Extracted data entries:

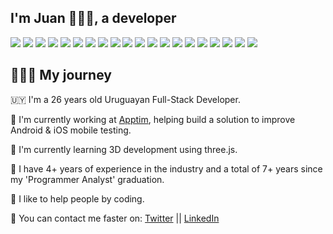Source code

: ## I'm Juan 👨🏻‍💻, a developer

![](https://img.shields.io/badge/Code-Vue.Js-informational?style=flat&logo=<LOGO_NAME>&logoColor=white&color=1475DC) ![](https://img.shields.io/badge/Code-React.Js-informational?style=flat&logo=<LOGO_NAME>&logoColor=white&color=1475DC) ![](https://img.shields.io/badge/Code-Java-informational?style=flat&logo=<LOGO_NAME>&logoColor=white&color=1475DC) ![](https://img.shields.io/badge/Code-Python-informational?style=flat&logo=<LOGO_NAME>&logoColor=white&color=1475DC) ![](https://img.shields.io/badge/Code-Node.Js-informational?style=flat&logo=<LOGO_NAME>&logoColor=white&color=1475DC) ![](https://img.shields.io/badge/Code-Android-informational?style=flat&logo=<LOGO_NAME>&logoColor=white&color=8FBD17) ![](https://img.shields.io/badge/Code-iOS-informational?style=flat&logo=<LOGO_NAME>&logoColor=white&color=D35E48)
![](https://img.shields.io/badge/Code-.NET-informational?style=flat&logo=<LOGO_NAME>&logoColor=white&color=1475DC) ![](https://img.shields.io/badge/Code-Electron-informational?style=flat&logo=<LOGO_NAME>&logoColor=white&color=1475DC) ![](https://img.shields.io/badge/Code-Docker-informational?style=flat&logo=<LOGO_NAME>&logoColor=white&color=1475DC) ![](https://img.shields.io/badge/Code-MySQL-informational?style=flat&logo=<LOGO_NAME>&logoColor=white&color=1475DC) ![](https://img.shields.io/badge/Code-SQLServer-informational?style=flat&logo=<LOGO_NAME>&logoColor=white&color=1475DC) ![](https://img.shields.io/badge/Code-Selenium-informational?style=flat&logo=<LOGO_NAME>&logoColor=white&color=1475DC) ![](https://img.shields.io/badge/Editor-Photoshop-informational?style=flat&logo=<LOGO_NAME>&logoColor=white&color=9B35B2) ![](https://img.shields.io/badge/Editor-Lightroom-informational?style=flat&logo=<LOGO_NAME>&logoColor=white&color=9B35B2) ![](https://img.shields.io/badge/Code-GeneXus-informational?style=flat&logo=<LOGO_NAME>&logoColor=white&color=1475DC) ![](https://img.shields.io/badge/Code-Wordpress-informational?style=flat&logo=<LOGO_NAME>&logoColor=white&color=1475DC) ![](https://img.shields.io/badge/Code-MVC-informational?style=flat&logo=<LOGO_NAME>&logoColor=white&color=1475DC) ![](https://img.shields.io/badge/Cloud-AWS-informational?style=flat&logo=<LOGO_NAME>&logoColor=white&color=D4AE2A) ![](https://img.shields.io/badge/Cloud-GCP-informational?style=flat&logo=<LOGO_NAME>&logoColor=white&color=D4AE2A)

## 🧗🏻‍♂️ My journey
🇺🇾 I'm a 26 years old Uruguayan Full-Stack Developer.

🔭 I'm currently working at [Apptim](https://www.apptim.com), helping build a solution to improve Android & iOS mobile testing.

🌱 I'm currently learning 3D development using three.js.

💎 I have 4+ years of experience in the industry and a total of 7+ years since my 'Programmer Analyst' graduation.

🧮 I like to help people by coding.

💬 You can contact me faster on: [Twitter](https://www.twitter.com/morellexf25) || [LinkedIn](https://www.linkedin.com/in/agumorelle/)


<!--
**morellexf26/morellexf26** is a ✨ _special_ ✨ repository because its `README.md` (this file) appears on your GitHub profile.

Here are some ideas to get you started:

- 🔭 I’m currently working on ...
- 🌱 I’m currently learning ...
- 👯 I’m looking to collaborate on ...
- 🤔 I’m looking for help with ...
- 💬 Ask me about ...
- 📫 How to reach me: ...
- 😄 Pronouns: ...
- ⚡ Fun fact: ...
-->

HOW TO COMPLETE THIS TASK
Transcribe every line of the data exactly. No pictures go in the copy.

TASK ANSWER
Source code

: ## I'm Juan 👨🏻‍💻, a developer

![](https://img.shields.io/badge/Code-Vue.Js-informational?style=flat&logo=<LOGO_NAME>&logoColor=white&color=1475DC) ![](https://img.shields.io/badge/Code-React.Js-informational?style=flat&logo=<LOGO_NAME>&logoColor=white&color=1475DC) ![](https://img.shields.io/badge/Code-Java-informational?style=flat&logo=<LOGO_NAME>&logoColor=white&color=1475DC) ![](https://img.shields.io/badge/Code-Python-informational?style=flat&logo=<LOGO_NAME>&logoColor=white&color=1475DC) ![](https://img.shields.io/badge/Code-Node.Js-informational?style=flat&logo=<LOGO_NAME>&logoColor=white&color=1475DC) ![](https://img.shields.io/badge/Code-Android-informational?style=flat&logo=<LOGO_NAME>&logoColor=white&color=8FBD17) ![](https://img.shields.io/badge/Code-iOS-informational?style=flat&logo=<LOGO_NAME>&logoColor=white&color=D35E48)
![](https://img.shields.io/badge/Code-.NET-informational?style=flat&logo=<LOGO_NAME>&logoColor=white&color=1475DC) ![](https://img.shields.io/badge/Code-Electron-informational?style=flat&logo=<LOGO_NAME>&logoColor=white&color=1475DC) ![](https://img.shields.io/badge/Code-Docker-informational?style=flat&logo=<LOGO_NAME>&logoColor=white&color=1475DC) ![](https://img.shields.io/badge/Code-MySQL-informational?style=flat&logo=<LOGO_NAME>&logoColor=white&color=1475DC) ![](https://img.shields.io/badge/Code-SQLServer-informational?style=flat&logo=<LOGO_NAME>&logoColor=white&color=1475DC) ![](https://img.shields.io/badge/Code-Selenium-informational?style=flat&logo=<LOGO_NAME>&logoColor=white&color=1475DC) ![](https://img.shields.io/badge/Editor-Photoshop-informational?style=flat&logo=<LOGO_NAME>&logoColor=white&color=9B35B2) ![](https://img.shields.io/badge/Editor-Lightroom-informational?style=flat&logo=<LOGO_NAME>&logoColor=white&color=9B35B2) ![](https://img.shields.io/badge/Code-GeneXus-informational?style=flat&logo=<LOGO_NAME>&logoColor=white&color=1475DC) ![](https://img.shields.io/badge/Code-Wordpress-informational?style=flat&logo=<LOGO_NAME>&logoColor=white&color=1475DC) ![](https://img.shields.io/badge/Code-MVC-informational?style=flat&logo=<LOGO_NAME>&logoColor=white&color=1475DC) ![](https://img.shields.io/badge/Cloud-AWS-informational?style=flat&logo=<LOGO_NAME>&logoColor=white&color=D4AE2A) ![](https://img.shields.io/badge/Cloud-GCP-informational?style=flat&logo=<LOGO_NAME>&logoColor=white&color=D4AE2A)

## 🧗🏻‍♂️ My journey
🇺🇾 I'm a 26 years old Uruguayan Full-Stack Developer.

🔭 I'm currently working at [Apptim](https://www.apptim.com), helping build a solution to improve Android & iOS mobile testing.

🌱 I'm currently learning 3D development using three.js.

💎 I have 4+ years of experience in the industry and a total of 7+ years since my 'Programmer Analyst' graduation.

🧮 I like to help people by coding.

💬 You can contact me faster on: [Twitter](https://www.twitter.com/morellexf25) || [LinkedIn](https://www.linkedin.com/in/agumorelle/)


<!--
**morellexf26/morellexf26** is a ✨ _special_ ✨ repository because its `README.md` (this file) appears on your GitHub profile.

Here are some ideas to get you started:

- 🔭 I’m currently working on ...
- 🌱 I’m currently learning ...
- 👯 I’m looking to collaborate on ...
- 🤔 I’m looking for help with ...
- 💬 Ask me about ...
- 📫 How to reach me: ...
- 😄 Pronouns: ...
- ⚡ Fun fact: ...
-->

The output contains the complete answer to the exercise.